Indem ich etwa Ina Müller auf ihre freundliche Anfrage hin meinen Besuch bei „Inas Nacht“ zunächst in Aussicht gestellt, dann aber aus Zeitgründen abgesagt habe. In Wahrheit habe ich jedoch abgesagt, weil ich weder singen kann noch trinken will. Und beides halte ich für Basisqualifikationen eines Gastes in diesem Format. Was aber kein Grund ist, „Inas Nacht“ nicht mit Freude weiterzugucken. Nur will ich mich darin nicht sehen. Es gibt daher kaum etwas, was mir mehr Respekt abnötigt als klare Ansagen von Kollegen. Es gibt einen Prominenten, der meiner Serie schon vor vier Jahren einen sehr deutlichen Korb gegeben hat; für die fünfte Staffel von „Pastewka“ haben wir ihn trotzdem noch mal angefragt, weil wir ihn einfach brauchten für die Idee, die wir ausgeheckt hatten. Am Tag darauf kam seine Antwort: „Kinder, ich habe Bastian doch vor vier Jahren schon gesagt, dass ich seine Serie scheiße finde. Fragt mich bitte nie wieder!“ – grandios! Ich hätte mich rausgeredet mit einer Ausrede wie „Schade, ich stecke in den Vorbereitungen für ein Kinderbuch“. Meine Agentur hat eine Abteilung, die sich diese Absagen ausdenkt.
Wofür, glauben Sie, steht die Marke „Bastian Pastewka“?

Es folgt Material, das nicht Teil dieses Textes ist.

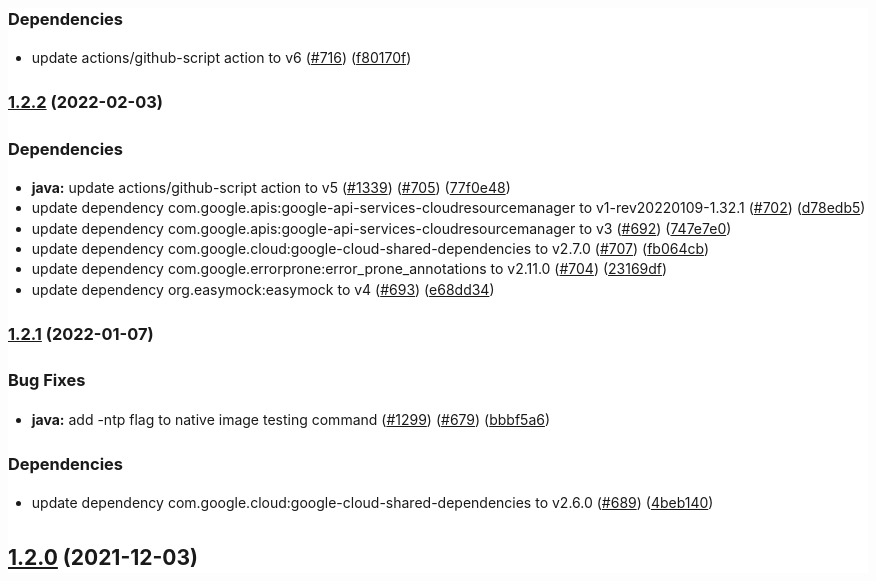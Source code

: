 
### Dependencies

* update actions/github-script action to v6 ([#716](https://github.com/googleapis/java-resourcemanager/issues/716)) ([f80170f](https://github.com/googleapis/java-resourcemanager/commit/f80170fc0e3c0894619c61edb56ec60b008a1972))

### [1.2.2](https://github.com/googleapis/java-resourcemanager/compare/v1.2.1...v1.2.2) (2022-02-03)


### Dependencies

* **java:** update actions/github-script action to v5 ([#1339](https://github.com/googleapis/java-resourcemanager/issues/1339)) ([#705](https://github.com/googleapis/java-resourcemanager/issues/705)) ([77f0e48](https://github.com/googleapis/java-resourcemanager/commit/77f0e488158656f500ddbf0fa344b47647db805c))
* update dependency com.google.apis:google-api-services-cloudresourcemanager to v1-rev20220109-1.32.1 ([#702](https://github.com/googleapis/java-resourcemanager/issues/702)) ([d78edb5](https://github.com/googleapis/java-resourcemanager/commit/d78edb5e857e5f1b9036127a02ee1ce3a8d43217))
* update dependency com.google.apis:google-api-services-cloudresourcemanager to v3 ([#692](https://github.com/googleapis/java-resourcemanager/issues/692)) ([747e7e0](https://github.com/googleapis/java-resourcemanager/commit/747e7e045624e8a8ef3dce96b3e92e6207a12a84))
* update dependency com.google.cloud:google-cloud-shared-dependencies to v2.7.0 ([#707](https://github.com/googleapis/java-resourcemanager/issues/707)) ([fb064cb](https://github.com/googleapis/java-resourcemanager/commit/fb064cb54aaead53abb113648517f28a7875604e))
* update dependency com.google.errorprone:error_prone_annotations to v2.11.0 ([#704](https://github.com/googleapis/java-resourcemanager/issues/704)) ([23169df](https://github.com/googleapis/java-resourcemanager/commit/23169df67aa9cd49c976feeb5cfb5f4a6e360dde))
* update dependency org.easymock:easymock to v4 ([#693](https://github.com/googleapis/java-resourcemanager/issues/693)) ([e68dd34](https://github.com/googleapis/java-resourcemanager/commit/e68dd34311f783a71ef1d04343f0c92fbf226f3c))

### [1.2.1](https://www.github.com/googleapis/java-resourcemanager/compare/v1.2.0...v1.2.1) (2022-01-07)


### Bug Fixes

* **java:** add -ntp flag to native image testing command ([#1299](https://www.github.com/googleapis/java-resourcemanager/issues/1299)) ([#679](https://www.github.com/googleapis/java-resourcemanager/issues/679)) ([bbbf5a6](https://www.github.com/googleapis/java-resourcemanager/commit/bbbf5a650ab8b30a84766c6e7d38ccd86713beeb))


### Dependencies

* update dependency com.google.cloud:google-cloud-shared-dependencies to v2.6.0 ([#689](https://www.github.com/googleapis/java-resourcemanager/issues/689)) ([4beb140](https://www.github.com/googleapis/java-resourcemanager/commit/4beb140bebf95aa93839d2eb3d1e96e26b55061f))

## [1.2.0](https://www.github.com/googleapis/java-resourcemanager/compare/v1.1.4...v1.2.0) (2021-12-03)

Ich weiß es manchmal selber nicht, aber ich glaube, genau dafür könnte die Marke stehen. Ich hätte 1995, als ich beim WDR angefangen habe, weder geahnt noch unterstützt, zunächst fünf Jahre lang eine Sketchcomedyshow zu machen, dann eine Reisesendung, dann eine weitere Sketchcomedy, diesmal ohne Text, dann zwei alberne Edgar-Wallace-Parodiefilme und jetzt eben eine Serie, die meinen Namen trägt und mir eine zweite Haut geworden ist. Ich habe mich eigentlich immer instinktiv für mein nächstes Projekt entschieden – in der Hoffnung, mein Publikum damit immer wieder zu überraschen. Als Zitat meiner selbst möchte ich bitte niemals enden.